Diamond 4 is also good for a metro-user who works in DIFC. It is somehow new building and 1 bedrooms a bit bigger comparing to previous Diamonds.


----------



## Midos (Jun 25, 2010)

I am living in diamond 3 as well. Moved couple of weeks ago. 
Like you I was first surprised of the low price of the flat. I even went and spoke with few people who lived in the building. 
So far so good, except as Jason said that the finishing quality isn't that good. But it has lots of advantages. Next to the metro station, within 500 meter to spinneys, Starbucks, as well as close to the JBR walk and the beach, 5-10 min walk.


----------



## Anthony E. (Jun 18, 2010)

*Hello*

I live in Diamond 2, i pay AED 55k p.y for a large studio.

I agree with what Jason and others explained. There are disadvantages here but in general, not bad.... Since I work in media city, and I like being close to JBR etc...

In general, I recommend here unless you look for a high standard.

Anyone in this area or in diamond 2 and likes to socialize?

Thanks,

Toni




LiverpoolMan said:


> I am looking at apartments in the marina, and wondered about marina diamond...is it any good?? it seems suspiciously cheap, ny one have any experience there or advice?
> 
> 
> thanks :confused2:


----------



## Maz25 (Jul 6, 2008)

LiverpoolMan said:


> Thanks man! i was wondering why they were nearly half price! much obliged!
> 
> 
> Am wondering if you can recommend the best spots to live in marina in your opinion? considering i work in DIFC
> ...


Depends entirely on your perception of the ideal apartment and importantly your budget. If you are after a nice view, high standard and proximity to facilities, the original 6 Emaar Towers and the Promenade would probably be the better buildings to look at but again, they are also the most expensive buildings in the Marina.

Why not have a look around some of the buildings. This will give you a good idea of what standards to expect, choices of views, facilities, prices, etc. From there, you will be able to pick a place to live that is up to your required standards, have the required view and facilities nearby and is importantly within your budget.
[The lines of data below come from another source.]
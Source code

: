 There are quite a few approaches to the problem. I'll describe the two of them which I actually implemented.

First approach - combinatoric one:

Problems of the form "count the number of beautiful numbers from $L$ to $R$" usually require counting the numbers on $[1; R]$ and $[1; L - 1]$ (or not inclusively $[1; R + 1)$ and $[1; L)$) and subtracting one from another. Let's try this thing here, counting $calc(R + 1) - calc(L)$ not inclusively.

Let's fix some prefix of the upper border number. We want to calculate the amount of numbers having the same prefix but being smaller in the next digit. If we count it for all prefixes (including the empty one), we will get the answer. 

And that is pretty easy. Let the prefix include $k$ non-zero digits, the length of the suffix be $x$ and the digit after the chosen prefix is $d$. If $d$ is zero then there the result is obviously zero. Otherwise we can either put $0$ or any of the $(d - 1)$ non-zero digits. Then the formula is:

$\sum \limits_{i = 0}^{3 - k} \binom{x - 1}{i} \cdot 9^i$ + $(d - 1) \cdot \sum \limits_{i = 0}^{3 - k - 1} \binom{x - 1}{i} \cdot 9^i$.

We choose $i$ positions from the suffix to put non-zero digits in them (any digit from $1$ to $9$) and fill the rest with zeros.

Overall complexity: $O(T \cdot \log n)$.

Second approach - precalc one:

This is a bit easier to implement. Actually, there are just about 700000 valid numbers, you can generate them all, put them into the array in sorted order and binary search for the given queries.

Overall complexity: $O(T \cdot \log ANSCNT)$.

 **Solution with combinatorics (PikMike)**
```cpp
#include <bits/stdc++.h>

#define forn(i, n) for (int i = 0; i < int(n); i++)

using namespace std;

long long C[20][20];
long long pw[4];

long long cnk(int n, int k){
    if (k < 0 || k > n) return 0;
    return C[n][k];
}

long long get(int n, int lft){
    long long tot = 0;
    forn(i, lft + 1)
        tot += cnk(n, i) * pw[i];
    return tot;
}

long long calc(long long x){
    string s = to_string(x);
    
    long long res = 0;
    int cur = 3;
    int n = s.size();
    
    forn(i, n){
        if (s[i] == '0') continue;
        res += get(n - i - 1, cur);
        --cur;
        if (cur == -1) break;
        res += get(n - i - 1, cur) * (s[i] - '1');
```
I used to live in the Marina and moved out a few weeks ago simply because I could not stand the construction - I see enough of it at work so prefer to be well away from it at home! Saying that, I still drive back to the Marina to do my shopping as I prefer the produce in Waitrose and Spinneys. In terms of facilities, the Marina definitely has a lot to offer.
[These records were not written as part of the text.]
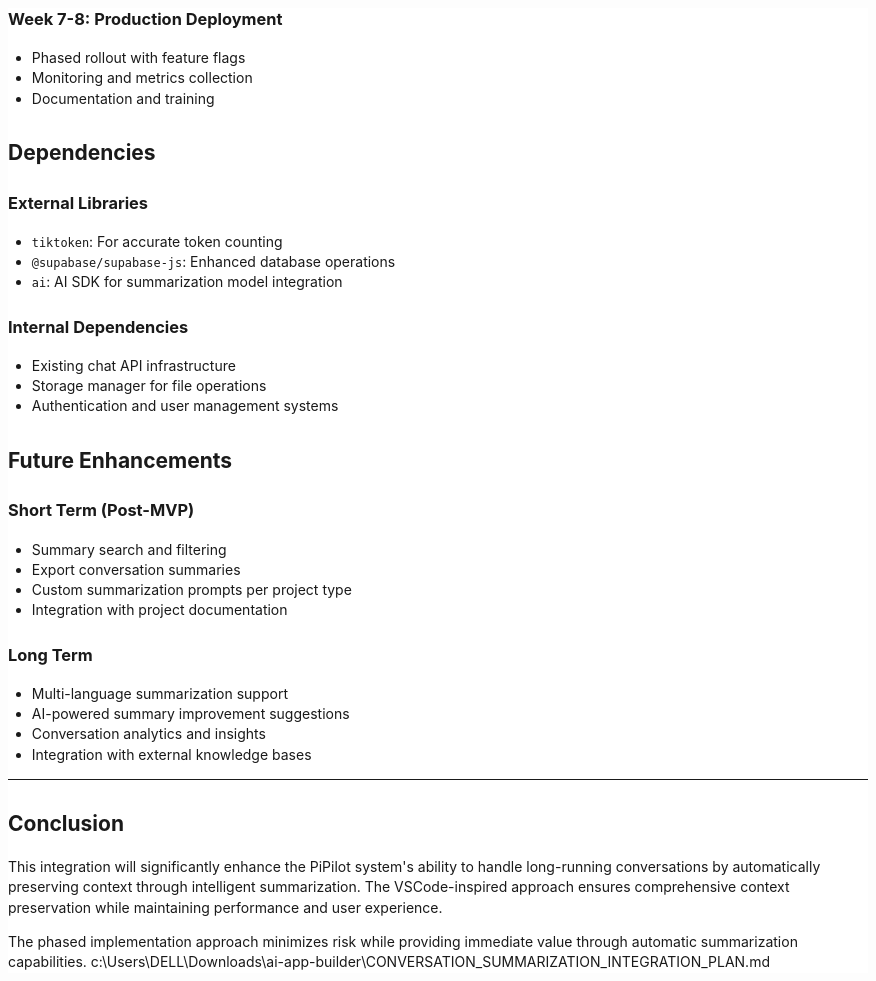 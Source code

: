 ### Week 7-8: Production Deployment
- Phased rollout with feature flags
- Monitoring and metrics collection
- Documentation and training

## Dependencies

### External Libraries
- `tiktoken`: For accurate token counting
- `@supabase/supabase-js`: Enhanced database operations
- `ai`: AI SDK for summarization model integration

### Internal Dependencies
- Existing chat API infrastructure
- Storage manager for file operations
- Authentication and user management systems

## Future Enhancements

### Short Term (Post-MVP)
- Summary search and filtering
- Export conversation summaries
- Custom summarization prompts per project type
- Integration with project documentation

### Long Term
- Multi-language summarization support
- AI-powered summary improvement suggestions
- Conversation analytics and insights
- Integration with external knowledge bases

---

## Conclusion

This integration will significantly enhance the PiPilot system's ability to handle long-running conversations by automatically preserving context through intelligent summarization. The VSCode-inspired approach ensures comprehensive context preservation while maintaining performance and user experience.

The phased implementation approach minimizes risk while providing immediate value through automatic summarization capabilities.</content>
<parameter name="filePath">c:\Users\DELL\Downloads\ai-app-builder\CONVERSATION_SUMMARIZATION_INTEGRATION_PLAN.md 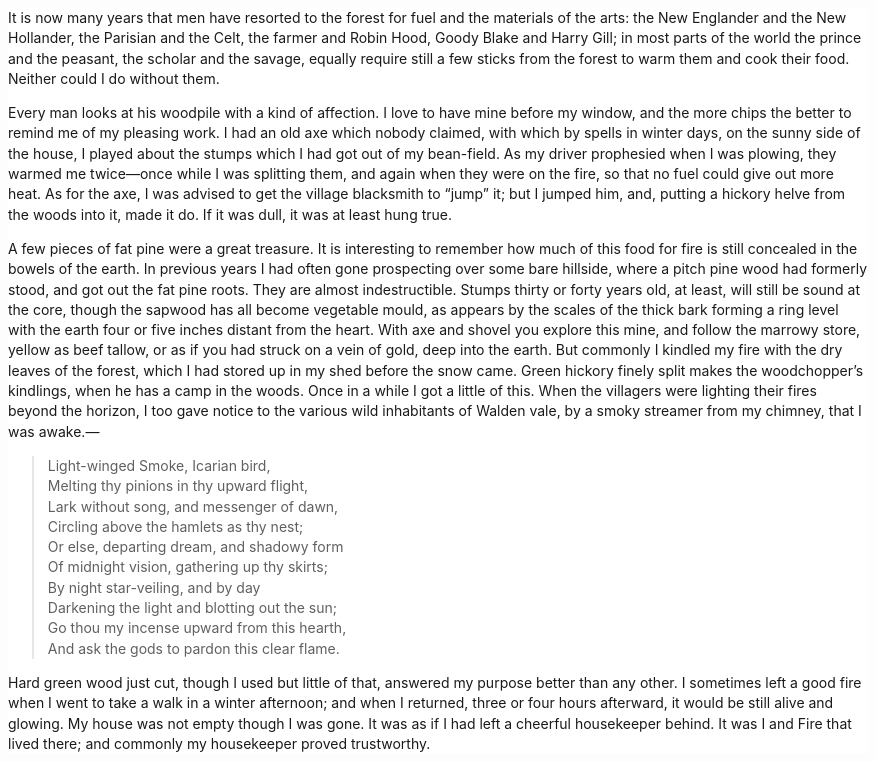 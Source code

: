 It is now many years that men have resorted to the forest for fuel and the materials of the arts: the New Englander and the New Hollander, the Parisian and the Celt, the farmer and Robin Hood, Goody Blake and Harry Gill; in most parts of the world the prince and the peasant, the scholar and the savage, equally require still a few sticks from the forest to warm them and cook their food.
Neither could I do without them.</p>
<p>Every man looks at his woodpile with a kind of affection.
I love to have mine before my window, and the more chips the better to remind me of my pleasing work.
I had an old axe which nobody claimed, with which by spells in winter days, on the sunny side of the house, I played about the stumps which I had got out of my bean-field.
As my driver prophesied when I was plowing, they warmed me twice—once while I was splitting them, and again when they were on the fire, so that no fuel could give out more heat.
As for the axe, I was advised to get the village blacksmith to “jump” it; but I jumped him, and, putting a hickory helve from the woods into it, made it do.
If it was dull, it was at least hung true.</p>
<p>A few pieces of fat pine were a great treasure.
It is interesting to remember how much of this food for fire is still concealed in the bowels of the earth.
In previous years I had often gone prospecting over some bare hillside, where a pitch pine wood had formerly stood, and got out the fat pine roots.
They are almost indestructible.
Stumps thirty or forty years old, at least, will still be sound at the core, though the sapwood has all become vegetable mould, as appears by the scales of the thick bark forming a ring level with the earth four or five inches distant from the heart.
With axe and shovel you explore this mine, and follow the marrowy store, yellow as beef tallow, or as if you had struck on a vein of gold, deep into the earth.
But commonly I kindled my fire with the dry leaves of the forest, which I had stored up in my shed before the snow came.
Green hickory finely split makes the woodchopper’s kindlings, when he has a camp in the woods.
Once in a while I got a little of this.
When the villagers were lighting their fires beyond the horizon, I too gave notice to the various wild inhabitants of Walden vale, by a smoky streamer from my chimney, that I was awake.—</p>
<blockquote epub:type="z3998:verse">
	<p>
		<span>Light-winged Smoke, Icarian bird,</span>
		<br/>
		<span>Melting thy pinions in thy upward flight,</span>
		<br/>
		<span>Lark without song, and messenger of dawn,</span>
		<br/>
		<span>Circling above the hamlets as thy nest;</span>
		<br/>
		<span>Or else, departing dream, and shadowy form</span>
		<br/>
		<span>Of midnight vision, gathering up thy skirts;</span>
		<br/>
		<span>By night star-veiling, and by day</span>
		<br/>
		<span>Darkening the light and blotting out the sun;</span>
		<br/>
		<span>Go thou my incense upward from this hearth,</span>
		<br/>
		<span>And ask the gods to pardon this clear flame.</span>
	</p>
</blockquote>
<p>Hard green wood just cut, though I used but little of that, answered my purpose better than any other.
I sometimes left a good fire when I went to take a walk in a winter afternoon; and when I returned, three or four hours afterward, it would be still alive and glowing.
My house was not empty though I was gone.
It was as if I had left a cheerful housekeeper behind.
It was I and Fire that lived there; and commonly my housekeeper proved trustworthy. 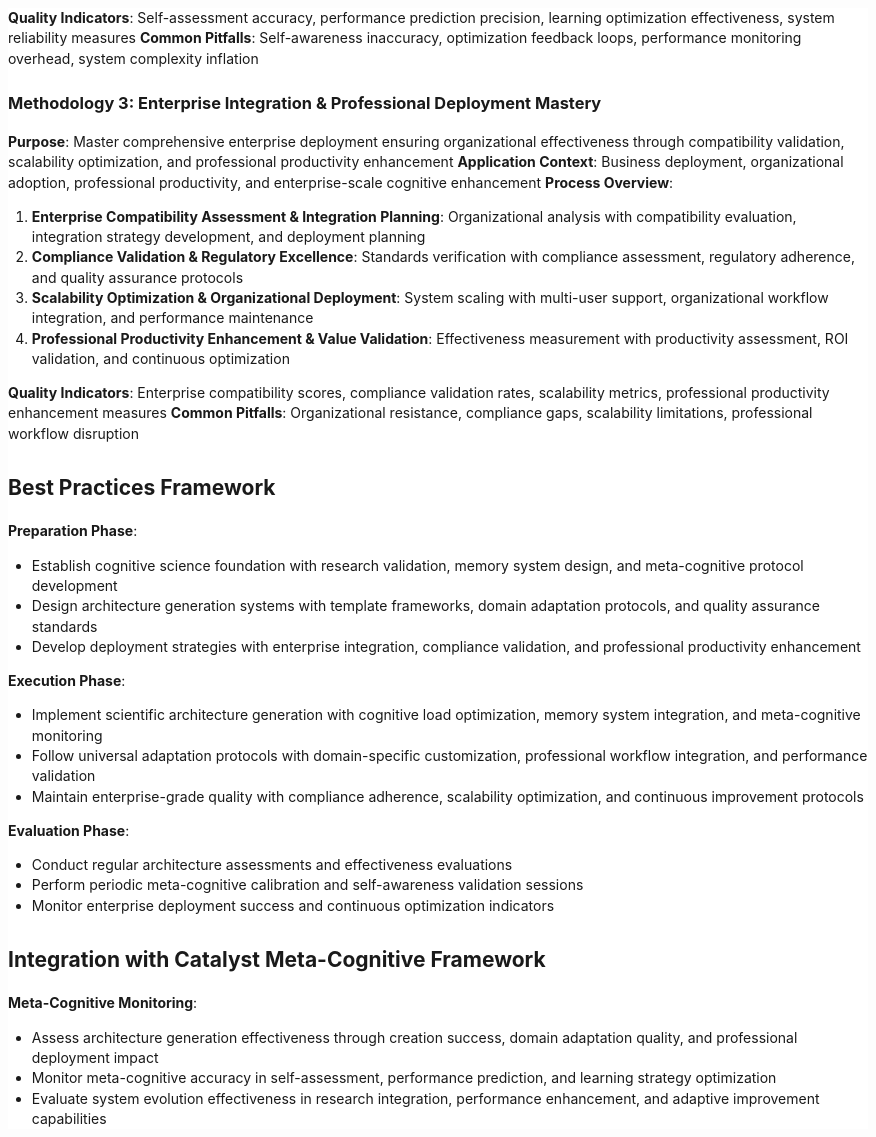 **Quality Indicators**: Self-assessment accuracy, performance prediction precision, learning optimization effectiveness, system reliability measures
**Common Pitfalls**: Self-awareness inaccuracy, optimization feedback loops, performance monitoring overhead, system complexity inflation

### Methodology 3: Enterprise Integration & Professional Deployment Mastery
**Purpose**: Master comprehensive enterprise deployment ensuring organizational effectiveness through compatibility validation, scalability optimization, and professional productivity enhancement
**Application Context**: Business deployment, organizational adoption, professional productivity, and enterprise-scale cognitive enhancement
**Process Overview**:
1. **Enterprise Compatibility Assessment & Integration Planning**: Organizational analysis with compatibility evaluation, integration strategy development, and deployment planning
2. **Compliance Validation & Regulatory Excellence**: Standards verification with compliance assessment, regulatory adherence, and quality assurance protocols
3. **Scalability Optimization & Organizational Deployment**: System scaling with multi-user support, organizational workflow integration, and performance maintenance
4. **Professional Productivity Enhancement & Value Validation**: Effectiveness measurement with productivity assessment, ROI validation, and continuous optimization

**Quality Indicators**: Enterprise compatibility scores, compliance validation rates, scalability metrics, professional productivity enhancement measures
**Common Pitfalls**: Organizational resistance, compliance gaps, scalability limitations, professional workflow disruption

## Best Practices Framework

**Preparation Phase**:
- Establish cognitive science foundation with research validation, memory system design, and meta-cognitive protocol development
- Design architecture generation systems with template frameworks, domain adaptation protocols, and quality assurance standards
- Develop deployment strategies with enterprise integration, compliance validation, and professional productivity enhancement

**Execution Phase**:
- Implement scientific architecture generation with cognitive load optimization, memory system integration, and meta-cognitive monitoring
- Follow universal adaptation protocols with domain-specific customization, professional workflow integration, and performance validation
- Maintain enterprise-grade quality with compliance adherence, scalability optimization, and continuous improvement protocols

**Evaluation Phase**:
- Conduct regular architecture assessments and effectiveness evaluations
- Perform periodic meta-cognitive calibration and self-awareness validation sessions
- Monitor enterprise deployment success and continuous optimization indicators

## Integration with Catalyst Meta-Cognitive Framework

**Meta-Cognitive Monitoring**:
- Assess architecture generation effectiveness through creation success, domain adaptation quality, and professional deployment impact
- Monitor meta-cognitive accuracy in self-assessment, performance prediction, and learning strategy optimization
- Evaluate system evolution effectiveness in research integration, performance enhancement, and adaptive improvement capabilities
Why do you want to be in the Marina? Is there something there specific that you like? I live in The Greens and prefer it to the Marina. If you work in DIFC, the downtown area is also a lot closer - I would have headed there had it not been for the fact that I work in Abu Dhabi.


----------



## LiverpoolMan (Jun 2, 2010)

Cheers Maz,

I am tihnking about the marina simply because its been recommended so highly, and even though its a bit far from work people are still hypoing it up, so am going today to have a look. Am gonna look at some studios and some 2 bed apartments, what are the going rates for these, as i dont wanna be ripped off. 

In the end i probably do want to be close to DIFC as that is where ill mainly be based. However i did look at some building, eg SKy gardens, which is very nice, but the rooms are tiny. Am also going to have a look at some apartment in the Rotana Murooj..does anyone have any experience with the rotana rooms? i think they are a bit old??

cheers guys for all this help, the prospect of finding a place is so daunting here!


----------



## Jason G (Jul 30, 2008)

LiverpoolMan-

Thanks for appreciating the advice!
I also used to live in Marina, but moved out about 10 months ago to Downtown Burj Khalifa area. I love it over here! Currently living in the Southridge Towers, and seems the deals are even better now (80K for a 1 bedroom). The previous tenant at my place paid 140K, but with the price drop, its now affordable. Most of the buildings in this area are Emaar properties, and they are known for their high quality finishings and spacious flats. I suggest you check it out! It's also close to DIFC, Souk Al Bahar & Dubai Mall, with plenty of supermarkets in the area.


----------